START Supplied material

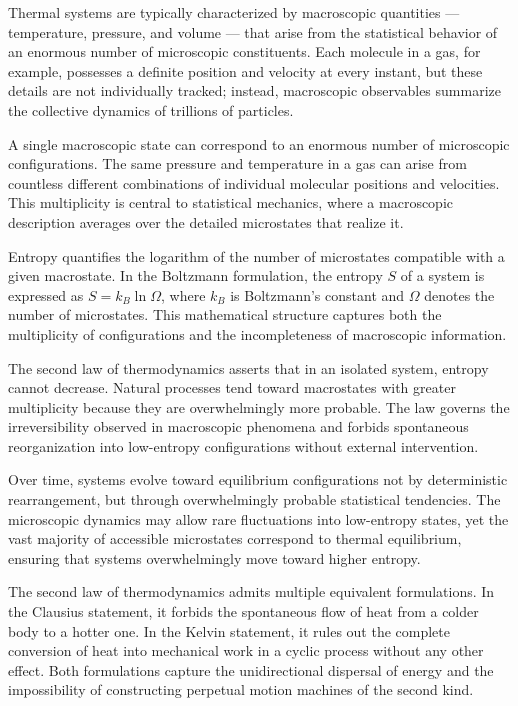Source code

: Thermal systems are typically characterized by macroscopic quantities — temperature, pressure, and volume — that arise from the statistical behavior of an enormous number of microscopic constituents. Each molecule in a gas, for example, possesses a definite position and velocity at every instant, but these details are not individually tracked; instead, macroscopic observables summarize the collective dynamics of trillions of particles.

A single macroscopic state can correspond to an enormous number of microscopic configurations. The same pressure and temperature in a gas can arise from countless different combinations of individual molecular positions and velocities. This multiplicity is central to statistical mechanics, where a macroscopic description averages over the detailed microstates that realize it.

Entropy quantifies the logarithm of the number of microstates compatible with a given macrostate. In the Boltzmann formulation, the entropy $S$ of a system is expressed as $S = k_B \ln \Omega$, where $k_B$ is Boltzmann’s constant and $\Omega$ denotes the number of microstates. This mathematical structure captures both the multiplicity of configurations and the incompleteness of macroscopic information.

The second law of thermodynamics asserts that in an isolated system, entropy cannot decrease. Natural processes tend toward macrostates with greater multiplicity because they are overwhelmingly more probable. The law governs the irreversibility observed in macroscopic phenomena and forbids spontaneous reorganization into low-entropy configurations without external intervention.


Over time, systems evolve toward equilibrium configurations not by deterministic rearrangement, but through overwhelmingly probable statistical tendencies. The microscopic dynamics may allow rare fluctuations into low-entropy states, yet the vast majority of accessible microstates correspond to thermal equilibrium, ensuring that systems overwhelmingly move toward higher entropy.

The second law of thermodynamics admits multiple equivalent formulations. In the Clausius statement, it forbids the spontaneous flow of heat from a colder body to a hotter one. In the Kelvin statement, it rules out the complete conversion of heat into mechanical work in a cyclic process without any other effect. Both formulations capture the unidirectional dispersal of energy and the impossibility of constructing perpetual motion machines of the second kind.

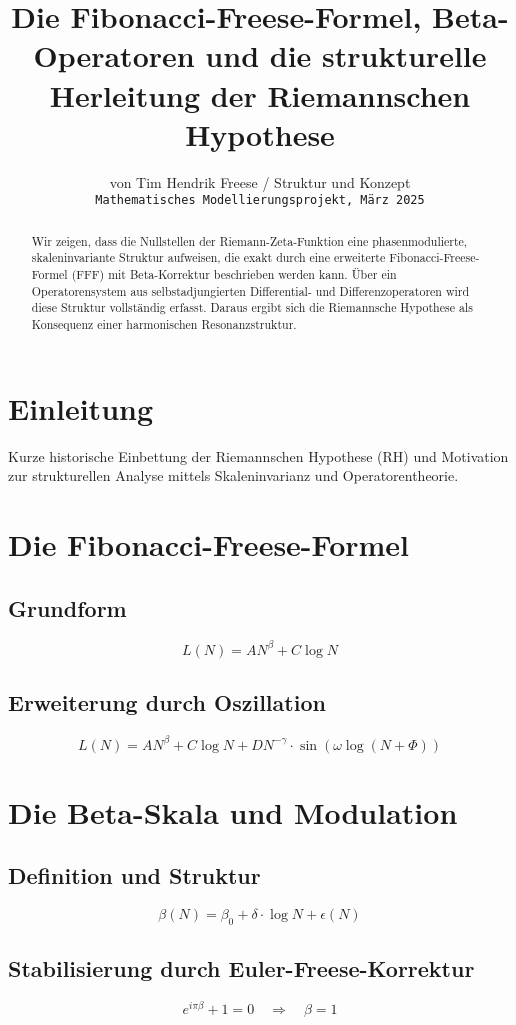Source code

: \documentclass[12pt]{article}
\title{Die Fibonacci-Freese-Formel, Beta-Operatoren und die strukturelle Herleitung der Riemannschen Hypothese}
\author{ von Tim Hendrik  Freese / Struktur und Konzept\\ \smallskip \small \texttt{Mathematisches Modellierungsprojekt, März 2025}}
\date{}
\begin{document}
\maketitle

\begin{abstract}
Wir zeigen, dass die Nullstellen der Riemann-Zeta-Funktion eine phasenmodulierte, skaleninvariante Struktur aufweisen, die exakt durch eine erweiterte Fibonacci-Freese-Formel (FFF) mit Beta-Korrektur beschrieben werden kann. Über ein Operatorensystem aus selbstadjungierten Differential- und Differenzoperatoren wird diese Struktur vollständig erfasst. Daraus ergibt sich die Riemannsche Hypothese als Konsequenz einer harmonischen Resonanzstruktur.
\end{abstract}

\section{Einleitung}
Kurze historische Einbettung der Riemannschen Hypothese (RH) und Motivation zur strukturellen Analyse mittels Skaleninvarianz und Operatorentheorie.

\section{Die Fibonacci-Freese-Formel}
\subsection{Grundform}
\[
L(N) = A N^{\beta} + C \log N
\]
\subsection{Erweiterung durch Oszillation}
\[
L(N) = A N^{\beta} + C \log N + D N^{-\gamma} \cdot \sin\left(\omega \log(N + \Phi)\right)
\]

\section{Die Beta-Skala und Modulation}
\subsection{Definition und Struktur}
\[
\beta(N) = \beta_0 + \delta \cdot \log N + \epsilon(N)
\]
\subsection{Stabilisierung durch Euler-Freese-Korrektur}
\[
e^{i \pi \beta} + 1 = 0 \quad \Rightarrow \quad \beta = 1
\]
\end{document}

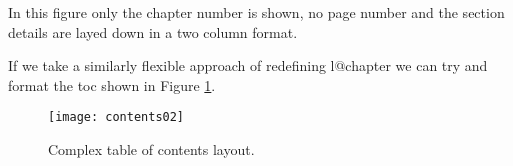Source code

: 

In this figure only the chapter number is shown, no page number and the section details are layed down in a two column format.


If we take a similarly flexible approach of redefining l@chapter we can try and format the toc shown in Figure \ref{fig:tocsteward}.

\begin{figure}[tp]
\texttt{[image: contents02]}
\caption{Complex table of contents layout.}
\label{fig:tocsteward}
\end{figure}


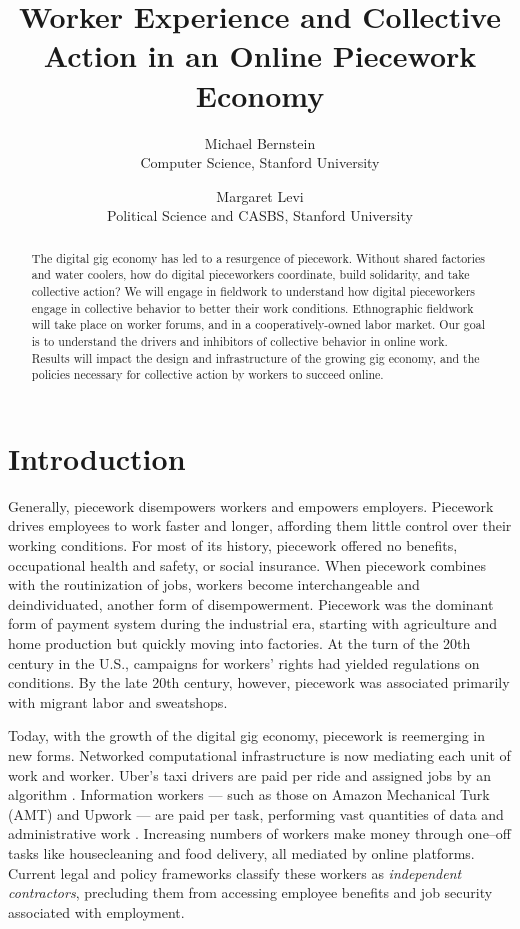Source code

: \documentclass[11pt]{article}
\title{Worker Experience and Collective Action in an Online Piecework Economy}
\author{
Michael Bernstein\\
Computer Science, Stanford University
\and
Margaret Levi\\
Political Science and CASBS, Stanford University
}
\begin{document}
\begin{titlingpage}
  \maketitle
\end{titlingpage}

\pagebreak
\begin{abstract}
The digital gig economy has led to a resurgence of piecework.
Without shared factories and water coolers,
how do digital pieceworkers coordinate,
build solidarity,
and take collective action?
We will engage in fieldwork to understand
how digital pieceworkers engage in collective behavior
to better their work conditions.
Ethnographic fieldwork will take place on worker forums,
and in a cooperatively-owned labor market.
Our goal is to understand the drivers and inhibitors of collective behavior in online work.
Results will impact the design and infrastructure of the growing gig economy,
and the policies necessary for collective action by workers to succeed online.
\end{abstract}



\section{Introduction}
Generally, piecework disempowers workers and empowers employers.
Piecework drives employees to work faster and longer,
affording them little control over their working conditions.
For most of its history, piecework offered no
  benefits,
  occupational health and safety,
  or social insurance.
When piecework combines with the routinization of jobs,
workers become interchangeable and deindividuated,
another form of disempowerment.
Piecework was the dominant form of payment system during the industrial era,
starting with agriculture and home production but quickly moving into factories.
At the turn of the 20th century in the U.S.,
campaigns for workers' rights had yielded regulations on conditions.
By the late 20th century, however, piecework was associated primarily with migrant labor and sweatshops.

Today, with the growth of the digital gig economy, piecework is reemerging in new forms.
Networked computational infrastructure is now mediating each unit of work and worker.
Uber's taxi drivers are paid per ride and assigned jobs by an algorithm
\citep{uberAlgorithm,hall2015analysis}.
Information workers
--- such as those on Amazon Mechanical Turk (AMT) and Upwork ---
are paid per task, performing vast quantities of data and administrative work
\citep{martin2014being}.
Increasing numbers of workers make money through one--off tasks like
  housecleaning
  and food delivery,
all mediated by online platforms.
Current legal and policy frameworks classify these workers as
\textit{independent contractors},
precluding them from accessing employee benefits and job security associated with employment.
\end{document}
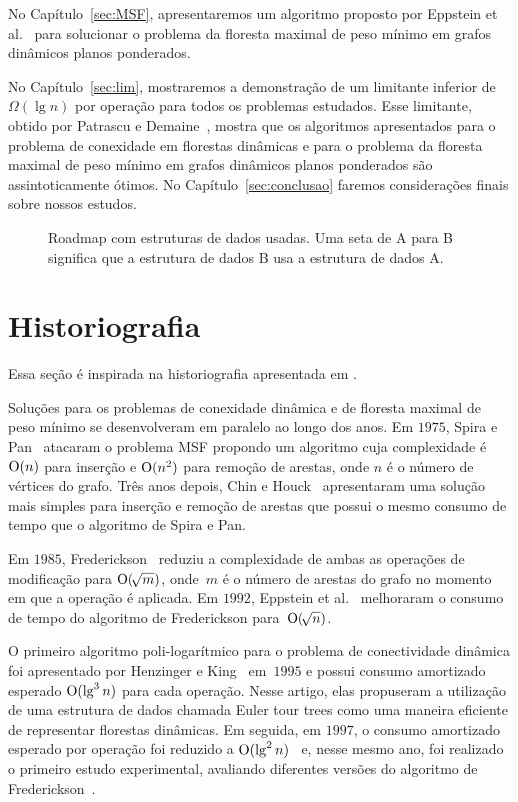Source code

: No Capítulo~\ref{sec:MSF}, apresentaremos um algoritmo proposto por Eppstein et al.~\cite{EPPSTEIN-planar} para solucionar o problema da floresta maximal de peso mínimo em grafos dinâmicos planos ponderados.

No Capítulo~\ref{sec:lim}, mostraremos a demonstração de um limitante inferior de~$\Omega(\lg n)$ por operação para todos os problemas estudados.
Esse limitante, obtido por Patrascu e Demaine~\cite{lowerBoundPatrascu}, mostra que os algoritmos apresentados para o problema de conexidade em florestas dinâmicas e para o problema da floresta maximal de peso mínimo em grafos dinâmicos planos ponderados são assintoticamente ótimos.
No Capítulo~\ref{sec:conclusao} faremos considerações finais sobre nossos estudos.


\begin{figure}[htb]
\centering

\caption{Roadmap com estruturas de dados usadas. Uma seta de A para B significa que a estrutura de dados B usa a estrutura de dados A.}
\label{fig:roadmap}
\end{figure}

\section{Historiografia}

Essa seção é inspirada na historiografia apresentada em \cite{HHSRecentAdvances2022, Zaroliagis2002}.

Soluções para os problemas de conexidade dinâmica e de floresta maximal de peso mínimo se desenvolveram em paralelo ao longo dos anos. Em $1975$, Spira e Pan~\cite{SP1975} atacaram o problema MSF propondo um algoritmo cuja complexidade é $\mathrm{O}(n)$ para inserção e $\mathrm{O}(n^2)$ para remoção de arestas, onde $n$ é o número de vértices do grafo. Três anos depois, Chin e Houck~\cite{CH1978} apresentaram uma solução mais simples para inserção e remoção de arestas que possui o mesmo consumo de tempo que o algoritmo de Spira e Pan.

Em $1985$, Frederickson~\cite{frederickson1983data} reduziu a complexidade de ambas as operações de modificação para $\mathrm{O}(\!\sqrt{m})$, onde~$m$ é o número de arestas do grafo no momento em que a operação é aplicada.
Em $1992$, Eppstein et al.~\cite{Eppstein1992SparsificationaTF,Eppstein1997SparsificationaTF} melhoraram o consumo de tempo do algoritmo de Frederickson para~$\mathrm{O}(\!\sqrt{n})$.

O primeiro algoritmo poli-logarítmico para o problema de conectividade dinâmica foi apresentado por Henzinger e King~\cite{HenzingerKing} em~$1995$ e possui consumo amortizado esperado $\mathrm{O}(\lg^3 n)$ para cada operação. Nesse artigo, elas propuseram a utilização de uma estrutura de dados chamada Euler tour trees como uma maneira eficiente de representar florestas dinâmicas.
Em seguida, em $1997$, o consumo amortizado esperado por operação foi reduzido a $\mathrm{O}(\lg^2 n)$~\cite{HenzingerThorup} e, nesse mesmo ano, foi realizado o primeiro estudo experimental, avaliando diferentes versões do algoritmo de Frederickson~\cite{xpAnalyGiuseppe}.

END Supplied material

* Exercise requirements
Return exactly, and only, the lines above starting at the line that contains "We will engage in fieldwork to understand" and ending at the line that contains "Our goal is".

* Expected answer
We will engage in fieldwork to understand
how digital pieceworkers engage in collective behavior
to better their work conditions.
Ethnographic fieldwork will take place on worker forums,
and in a cooperatively-owned labor market.
Our goal is to understand the drivers and inhibitors of collective behavior in online work.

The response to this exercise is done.